Ele não lembra essas coisas porque elas não aconteceram, mas certamente
ele vivenciou algumas outras humilhações, teve que engolir raivas,
sentiu-se desprotegido. Só que ele fez uma edição caprichada do filme da
sua vida: deletou os maus momentos e salvou a parte boa, e é somente
sobre ela que comenta com os amigos.
Mesmo a infância mais
idílica tem seu lado soturno. O filho do meio que se sentia
negligenciado pelos pais. A menina que era obrigada a se vestir de
princesinha quando queria mesmo era jogar bola com os garotos. A vez em
que o violão tão esperado não veio: Papai Noel trouxe uma gaita de boca.

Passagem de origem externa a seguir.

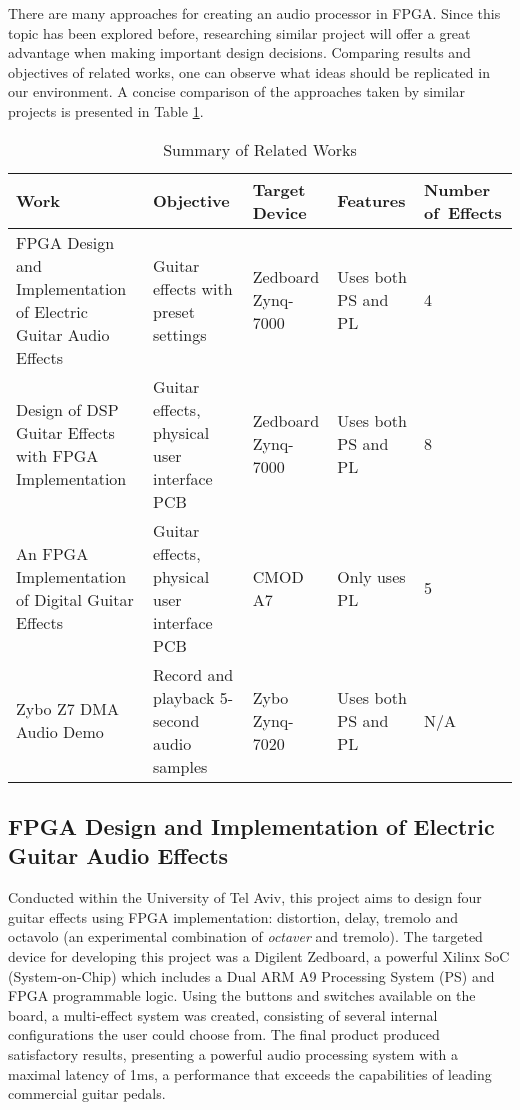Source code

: There are many approaches for creating an audio processor in FPGA. Since this topic has been explored before, researching similar project will offer a great advantage when making important design decisions. Comparing results and objectives of related works, one can observe what ideas should be replicated in our environment. A concise comparison of the approaches taken by similar projects is presented in Table \ref{tab:related-works}.

\begin{table}[h]
    \centering
    \begin{tabular}{|p{5.5cm}|p{4cm}|p{2cm}|p{1.8cm}|p{1.5cm}|}
        \hline
        \textbf{Work} & \textbf{Objective} & \textbf{Target Device} & \textbf{Features} & \textbf{Number \mbox{of Effects}} \\
        \hline
        FPGA Design and Implementation of Electric Guitar Audio Effects \cite{tel-aviv} & Guitar effects with preset settings & Zedboard Zynq-7000 & Uses both PS and PL & 4 \\
        \hline
        Design of DSP Guitar Effects with FPGA Implementation \cite{rochester} & Guitar effects, physical user interface PCB & Zedboard Zynq-7000 & Uses both PS and PL & 8 \\
        \hline
        An FPGA Implementation of \mbox{Digital} Guitar Effects \cite{california} & Guitar effects, physical user interface PCB & CMOD A7 & Only uses PL & 5 \\
        \hline
        Zybo Z7 DMA Audio Demo \cite{dma-demo} & Record and playback 5-second audio samples & Zybo Zynq-7020 & Uses both PS and PL & N/A \\
        \hline
    \end{tabular}
    \caption{Summary of Related Works}
    \label{tab:related-works}
\end{table}

\subsection[]{FPGA Design and Implementation of Electric Guitar Audio Effects\cite{tel-aviv}}

Conducted within the University of Tel Aviv, this project aims to design four guitar effects using FPGA implementation: distortion, delay, tremolo and octavolo (an experimental combination of \textit{octaver} and tremolo). The targeted device for developing this project was a Digilent Zedboard, a powerful Xilinx SoC (System-on-Chip) which includes a Dual ARM A9 Processing System (PS) and FPGA programmable logic. Using the buttons and switches available on the board, a multi-effect system was created, consisting of several internal configurations the user could choose from. The final product produced satisfactory results, presenting a powerful audio processing system with a maximal latency of 1ms, a performance that exceeds the capabilities of leading commercial guitar pedals.

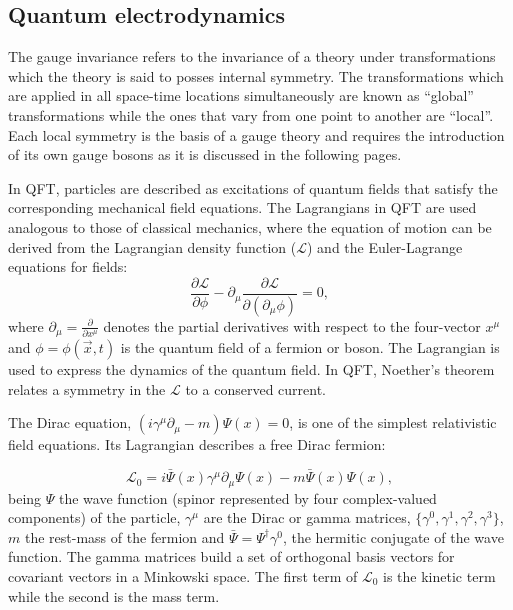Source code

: \subsection{Quantum electrodynamics}
\label{sec:chap1:QED}
The gauge invariance refers to the invariance of a theory under transformations which the theory is said to posses internal symmetry.
The transformations which are applied in all space-time locations simultaneously are known as ``global'' transformations while the ones that vary from 
one point to another are ``local''. Each local symmetry is the basis of a gauge theory and requires the introduction of its own gauge bosons as it is 
discussed in the following pages.

In QFT, particles are described as excitations of quantum fields that satisfy the corresponding mechanical field equations.
The Lagrangians in QFT are used analogous to those of classical mechanics, where the equation of motion can be derived from the Lagrangian density
function ($\mathcal{L}$) and the Euler-Lagrange equations for fields:
\begin{equation*}
\frac{\partial\mathcal{L}}{\partial \phi} - \partial_{\mu} \frac{\partial\mathcal{L}}{\partial (\partial_{\mu} \phi)} = 0 ,
\end{equation*}
where  $\partial_{\mu} = \frac{\partial}{\partial x^{\mu}}$ denotes the partial derivatives with respect to the four-vector $x^{\mu}$ and 
$\phi = \phi(\overrightarrow{x},t)$ is the quantum field of a fermion or boson. %
The Lagrangian is used to express the dynamics of the quantum field. In QFT, Noether's theorem \cite{Noether1918}
relates a symmetry in the $\mathcal{L}$ to a conserved current.

The Dirac equation, $(i \gamma^{\mu}\partial_{\mu} - m)\Psi(x)=0$, is one of the simplest relativistic field equations. Its Lagrangian
describes a free Dirac fermion:

\begin{equation}\label{eq:chap1:Dirac1}
\mathcal{L}_{0} = i \bar{\Psi}(x) \gamma^{\mu} \partial_{\mu} \Psi(x) - m \bar{\Psi}(x) \Psi(x) ,
\end{equation}
being $\Psi$ the wave function (spinor represented by four complex-valued components) of the particle, $\gamma^{\mu}$ 
are the Dirac or gamma matrices, $\{\gamma^{0},\gamma^{1},\gamma^{2}, \gamma^{3} \}$, $m$ the rest-mass of the fermion and $\bar{\Psi}= \Psi^{\dagger}\gamma^{0}$, the hermitic conjugate of the wave function.
The gamma matrices build a set of orthogonal basis vectors for covariant vectors in a Minkowski space.
The first term of $\mathcal{L}_{0}$ is the kinetic term while the second is the mass term. 

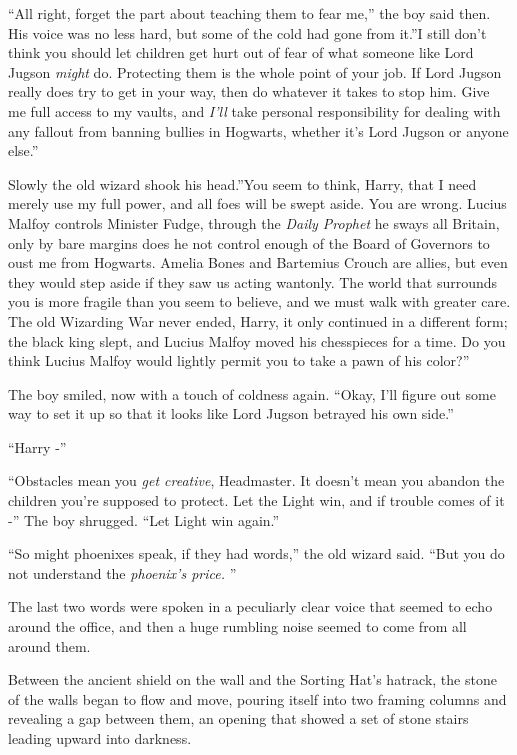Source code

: ``All right, forget the part about teaching them to fear me,'' the boy
said then. His voice was no less hard, but some of the cold had gone
from it.''I still don't think you should let children get hurt out of
fear of what someone like Lord Jugson \emph{might} do. Protecting them
is the whole point of your job. If Lord Jugson really does try to get in
your way, then do whatever it takes to stop him. Give me full access to
my vaults, and \emph{I'll} take personal responsibility for dealing with
any fallout from banning bullies in Hogwarts, whether it's Lord Jugson
or anyone else.''

Slowly the old wizard shook his head.''You seem to think, Harry, that I
need merely use my full power, and all foes will be swept aside. You are
wrong. Lucius Malfoy controls Minister Fudge, through the \emph{Daily
Prophet} he sways all Britain, only by bare margins does he not control
enough of the Board of Governors to oust me from Hogwarts. Amelia Bones
and Bartemius Crouch are allies, but even they would step aside if they
saw us acting wantonly. The world that surrounds you is more fragile
than you seem to believe, and we must walk with greater care. The old
Wizarding War never ended, Harry, it only continued in a different form;
the black king slept, and Lucius Malfoy moved his chesspieces for a
time. Do you think Lucius Malfoy would lightly permit you to take a pawn
of his color?''

The boy smiled, now with a touch of coldness again. ``Okay, I'll figure
out some way to set it up so that it looks like Lord Jugson betrayed his
own side.''

``Harry -''

``Obstacles mean you \emph{get creative}, Headmaster. It doesn't mean you
abandon the children you're supposed to protect. Let the Light win, and
if trouble comes of it -'' The boy shrugged. ``Let Light win again.''

``So might phoenixes speak, if they had words,'' the old wizard said.
``But you do not understand the \emph{phoenix's price.} ''

The last two words were spoken in a peculiarly clear voice that seemed
to echo around the office, and then a huge rumbling noise seemed to come
from all around them.

Between the ancient shield on the wall and the Sorting Hat's hatrack,
the stone of the walls began to flow and move, pouring itself into two
framing columns and revealing a gap between them, an opening that showed
a set of stone stairs leading upward into darkness.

Sem falar nas questões barra pesada: fome, abusos, perdas. Todo adulto é
o resultado de uma criança que, mesmo tendo tido avós rechonchudos,
bolos, pracinhas, piqueniques, vira-latas, árvores de Natal e castelos
de areia, teve que ser muito homem antes da hora. Ou muito mulher.
Aí crescemos e há duas opções: ou saboreia-se a vida, ou suporta-se a
vida. Essa sutil diferença de verbo e de postura é consequência do
quanto esse adulto conseguiu entrar num acordo com a própria infância.
Se até hoje ele não perdoou o colega que o difamou na hora do recreio,
se continua acreditando que teve culpa pelo atropelamento do cachorro e
se não se conforma de nunca ter recebido um abraço do pai, vai continuar
arrastando correntes vida afora, preso a um passado que já foi, já era,
e que não vai mudar.
Meu amigo negociou do jeito dele: jura que
nada de ruim o afetou na infância, nada, zero, nem o beijo negado pela
namoradinha do bairro, nem a vez que quebrou o braço na rua e ficou na
porta de casa esperando que alguém chegasse, nem de quando sua mãe
esqueceu de buscá-lo na escola.
Ele conseguiu essa proeza:
superar o fato de sua mãe ter esquecido de buscá-lo na escola no dia em
que completava oito anos. Temos vontade de esganá-lo por ser uma
criatura tão elevada. E ele, rindo, nos chama de crianções, nós que
ainda não aprendemos, como ele, a deixar os dodóis do passado para trás."